Recently, the Third Circuit’s holding in FTC v. Shire Viropharma, Inc. potentially upends the longstanding dominance of that permissive judicial interpretation. Shire found that the “likelihood of recurrence” standard was incompatible with the statutory text of Section 13(b). In particular, the court found that the phrase “about to violate” sets a benchmark for seeking injunctive relief that is higher than the “likelihood of recurrence” standard. In other words, for the FTC to seek injunctive relief, the alleged violation needs to truly be about to occur rather than merely likely to occur.

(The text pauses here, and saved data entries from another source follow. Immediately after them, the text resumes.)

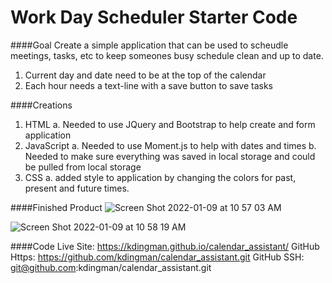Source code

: # Work Day Scheduler Starter Code

####Goal
Create a simple application that can be used to scheudle meetings, tasks, etc to keep someones busy schedule clean and up to date.
  1. Current day and date need to be at the top of the calendar
  2. Each hour needs a text-line with a save button to save tasks

####Creations
1. HTML
  a. Needed to use JQuery and Bootstrap to help create and form application
3. JavaScript
  a. Needed to use Moment.js to help with dates and times
  b. Needed to make sure everything was saved in local storage and could be pulled from local storage
5. CSS
  a. added style to application by changing the colors for past, present and future times. 
  
 ####Finished Product
 ![Screen Shot 2022-01-09 at 10 57 03 AM](https://user-images.githubusercontent.com/93087116/148690435-1f9a812d-0298-4c88-b64f-a5faef4ff344.png)
 
 
![Screen Shot 2022-01-09 at 10 58 19 AM](https://user-images.githubusercontent.com/93087116/148690455-2b3649e8-bf96-4564-b267-2fec5b11638e.png)


####Code
Live Site: https://kdingman.github.io/calendar_assistant/
GitHub Https: https://github.com/kdingman/calendar_assistant.git
GitHub SSH: git@github.com:kdingman/calendar_assistant.git
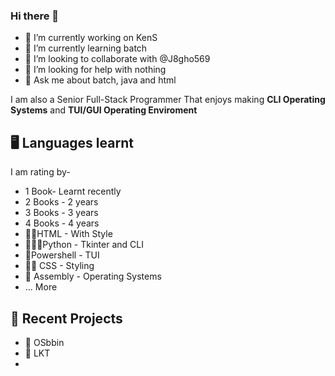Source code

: ### Hi there 👋

- 🔭 I’m currently working on KenS
- 🌱 I’m currently learning batch
- 👯 I’m looking to collaborate with @J8gho569
- 🤔 I’m looking for help with nothing
- 💬 Ask me about batch, java and html

I am also a Senior Full-Stack Programmer That enjoys making **CLI Operating Systems** and **TUI/GUI Operating Enviroment**

## 🖥 Languages learnt
I am rating by-
- 1 Book- Learnt recently
- 2 Books - 2 years
- 3 Books - 3 years
- 4 Books - 4 years
- 📗📗HTML - With Style
- 📗📗📗Python - Tkinter and CLI
- 📗Powershell - TUI
- 📗📗 CSS - Styling
- 📗 Assembly - Operating Systems
- ... More
## 📜 Recent Projects
- 💾 OSbbin
- 📒 LKT
- 
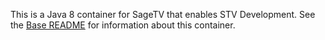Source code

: This is a Java 8 container for SageTV that enables STV Development.  See the [Base README](../sagetv-base/README.md) for information about this container. 
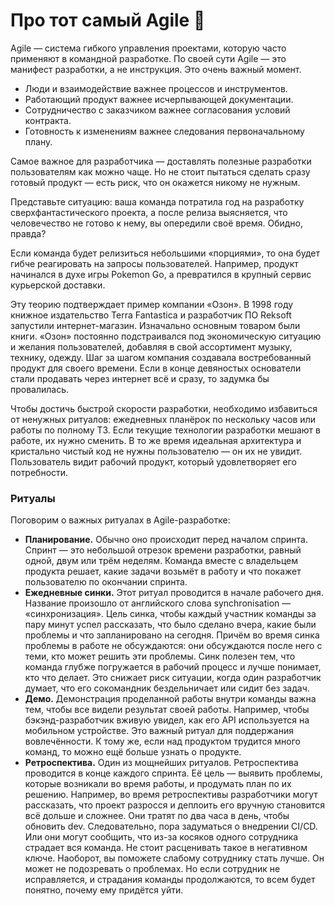 # Про тот самый Agile 👻

Agile — система гибкого управления проектами, которую часто применяют в командной разработке. По своей сути Agile — это манифест разработки, а не инструкция. Это очень важный момент.

- Люди и взаимодействие важнее процессов и инструментов.
- Работающий продукт важнее исчерпывающей документации.
- Сотрудничество с заказчиком важнее согласования условий контракта.
- Готовность к изменениям важнее следования первоначальному плану.

Самое важное для разработчика — доставлять полезные разработки пользователям как можно чаще. Но не стоит пытаться сделать сразу готовый продукт — есть риск, что он окажется никому не нужным. 

Представьте ситуацию: ваша команда потратила год на разработку сверхфантастического проекта, а после релиза выясняется, что человечество не готово к нему, вы опередили своё время. Обидно, правда?

Если команда будет релизиться небольшими «порциями», то она будет гибче реагировать на запросы пользователей. Например, продукт начинался в духе игры Pokemon Go, а  превратился в крупный сервис курьерской доставки. 

Эту теорию подтверждает пример компании «Озон». В 1998 году книжное издательство Terra Fantastica и разработчик ПО Reksoft запустили интернет-магазин. Изначально основным товаром были книги. «Озон» постоянно подстраивался под экономическую ситуацию и желания пользователей, добавляя в свой ассортимент музыку, технику, одежду. Шаг за шагом компания создавала востребованный продукт для своего времени. Если в конце девяностых основатели стали продавать через интернет всё и сразу, то задумка бы провалилась.

Чтобы достичь быстрой скорости разработки, необходимо избавиться от ненужных ритуалов: ежедневных планёрок по нескольку часов или работы по полному ТЗ. Если текущие технологии разработки мешают в работе, их нужно сменить. В то же время идеальная архитектура и кристально чистый код не нужны пользователю — он их не увидит. Пользователь видит рабочий продукт, который удовлетворяет его потребности.

### Ритуалы

Поговорим о важных ритуалах в Agile-разработке:

- **Планирование.** Обычно оно происходит перед началом спринта. Спринт — это небольшой отрезок времени разработки, равный одной, двум или трём неделям. Команда вместе с владельцем продукта решает, какие задачи возьмёт в работу и что покажет пользователю по окончании спринта.
- **Ежедневные синки.** Этот ритуал проводится в начале рабочего дня. Название произошло от английского слова synchronisation — «синхронизация». Цель синка, чтобы каждый участник команды за пару минут успел рассказать, что было сделано вчера, какие были проблемы и что запланировано на сегодня. Причём во время синка проблемы в работе не обсуждаются: они обсуждаются после него с теми, кто может решить эти проблемы. Синк полезен тем, что команда глубже погружается в рабочий процесс и лучше понимает, кто что делает. Это снижает риск ситуации, когда один разработчик думает, что его сокомандник бездельничает или сидит без задач.
- **Демо.** Демонстрация проделанной работы внутри команды важна тем, чтобы все видели результат своей работы. Например, чтобы бэкэнд-разработчик вживую увидел, как его API используется на мобильном устройстве. Это важный ритуал для поддержания вовлечённости. К тому же, если над продуктом трудится много команд, то можно ещё больше узнать о продукте.
- **Ретроспектива.** Один из мощнейших ритуалов. Ретроспектива проводится в конце каждого спринта. Её цель — выявить проблемы, которые возникали во время работы, и продумать план по их решению. Например, во время ретроспективы разработчики могут рассказать, что проект разросся и деплоить его вручную становится всё дольше и сложнее. Они тратят по два часа в день, чтобы обновить dev. Следовательно, пора задуматься о внедрении CI/CD. Или они могут сообщить, что из-за косяков одного сотрудника страдает вся команда. Не стоит расценивать такое в негативном ключе. Наоборот, вы поможете слабому сотруднику стать лучше. Он может не подозревать о проблемах. Но если сотрудник не исправляется, и страдания команды продолжаются, то всем будет понятно, почему ему придётся уйти.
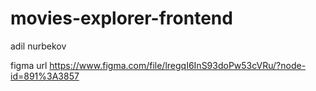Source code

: # movies-explorer-frontend

adil nurbekov

figma url https://www.figma.com/file/lregqI6InS93doPw53cVRu/?node-id=891%3A3857

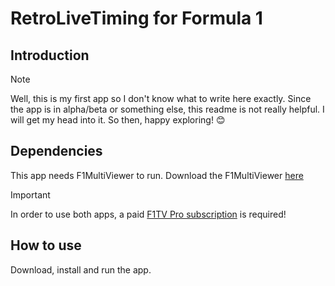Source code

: # RetroLiveTiming for Formula 1


## Introduction
> [!Note]
> Well, this is my first app so I don't know what to write here exactly.
> Since the app is in alpha/beta or something else, this readme is not really helpful. I will get my head into it. So then, happy exploring! 😊

## Dependencies
This app needs F1MultiViewer to run. Download the F1MultiViewer <a href="https://multiviewer.app/download">here</a>
> [!Important]
> In order to use both apps, a paid <a href="https://www.formula1.com/de-de/subscribe-to-f1-tv">F1TV Pro subscription</a> is required!


## How to use
Download, install and run the app.
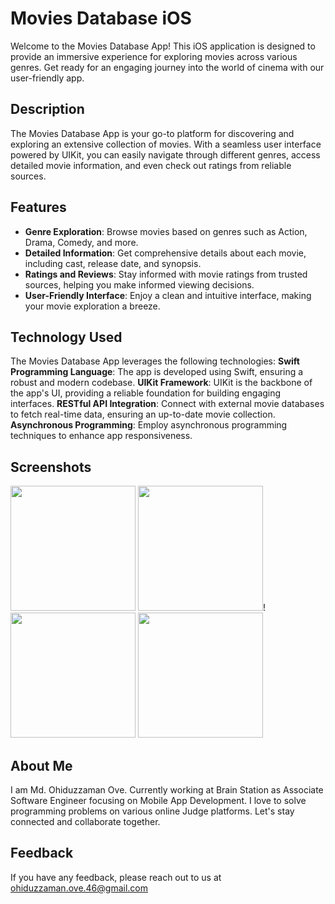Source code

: 
# Movies Database iOS

Welcome to the Movies Database App! This iOS application is designed to provide an immersive experience for exploring movies across various genres. Get ready for an engaging journey into the world of cinema with our user-friendly app.


## Description

The Movies Database App is your go-to platform for discovering and exploring an extensive collection of movies. With a seamless user interface powered by UIKit, you can easily navigate through different genres, access detailed movie information, and even check out ratings from reliable sources.


## Features

- **Genre Exploration**: Browse movies based on genres such as Action, Drama, Comedy, and more.
- **Detailed Information**: Get comprehensive details about each movie, including cast, release date, and synopsis.
- **Ratings and Reviews**: Stay informed with movie ratings from trusted sources, helping you make informed viewing decisions.
- **User-Friendly Interface**: Enjoy a clean and intuitive interface, making your movie exploration a breeze.


## Technology Used

The Movies Database App leverages the following technologies:
**Swift Programming Language**: The app is developed using Swift, ensuring a robust and modern codebase.
**UIKit Framework**: UIKit is the backbone of the app's UI, providing a reliable foundation for building engaging interfaces.
**RESTful API Integration**: Connect with external movie databases to fetch real-time data, ensuring an up-to-date movie collection.
**Asynchronous Programming**: Employ asynchronous programming techniques to enhance app responsiveness.


## Screenshots

<span>
  <img width="200" src="  ![Simulator Screenshot - iPhone 15 Pro - 2024-01-19 at 17 29 44](https://github.com/theove46/Movies-Database-iOS/assets/57717227/6f752cad-42f0-4056-b167-7fb61812cf64)
">
  <img width="200" src="  ![Simulator Screenshot - iPhone 15 Pro - 2024-01-19 at 18 19 28](https://github.com/theove46/Movies-Database-iOS/assets/57717227/88aee8f4-20c0-4246-9faf-fd956778c6a8)
">!
  <img width="200" src="https://user-images.githubusercontent.com/57717227/232985127-7a940280-c0c5-4a1f-9809-1a62737c5004.png">
  <img width="200" src="https://user-images.githubusercontent.com/57717227/232985257-7d9674c1-6d17-42d9-ab25-d5724c2011b7.png">

</span>


## About Me
I am Md. Ohiduzzaman Ove. Currently working at Brain Station as Associate Software Engineer focusing on Mobile App Development. I love to solve programming problems on various online Judge platforms. Let's stay connected and collaborate together.


## Feedback

If you have any feedback, please reach out to us at ohiduzzaman.ove.46@gmail.com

An examination of the plain meaning and congressional intent, which can be discerned from the legislative history, of Section 13(b) shows that the statute does indeed set a standard for awarding injunctive relief that is higher than the “likelihood of recurrence” standard. Namely, Section 13(b) requires that future violations be imminent or impending–not merely likely–for injunctive relief to be granted. Since the “likelihood of recurrence” test does not comport with the plain meaning or congressional intent of the statute, courts should no longer use it when determining if a defendant is “about to violate” the law. Instead, courts should undertake an analysis that is true to the text, and carefully and properly consider whether future violations are genuinely about to occur.
Christopher Halm, Returning to the Statutory Text: Why the Language of Section 13(b) Requires Courts to Narrowly Construe the FTC’S Ability to Obtain Injunctive Relief, 27 Fordham J. Corp. & Fin. L. 235 (2022).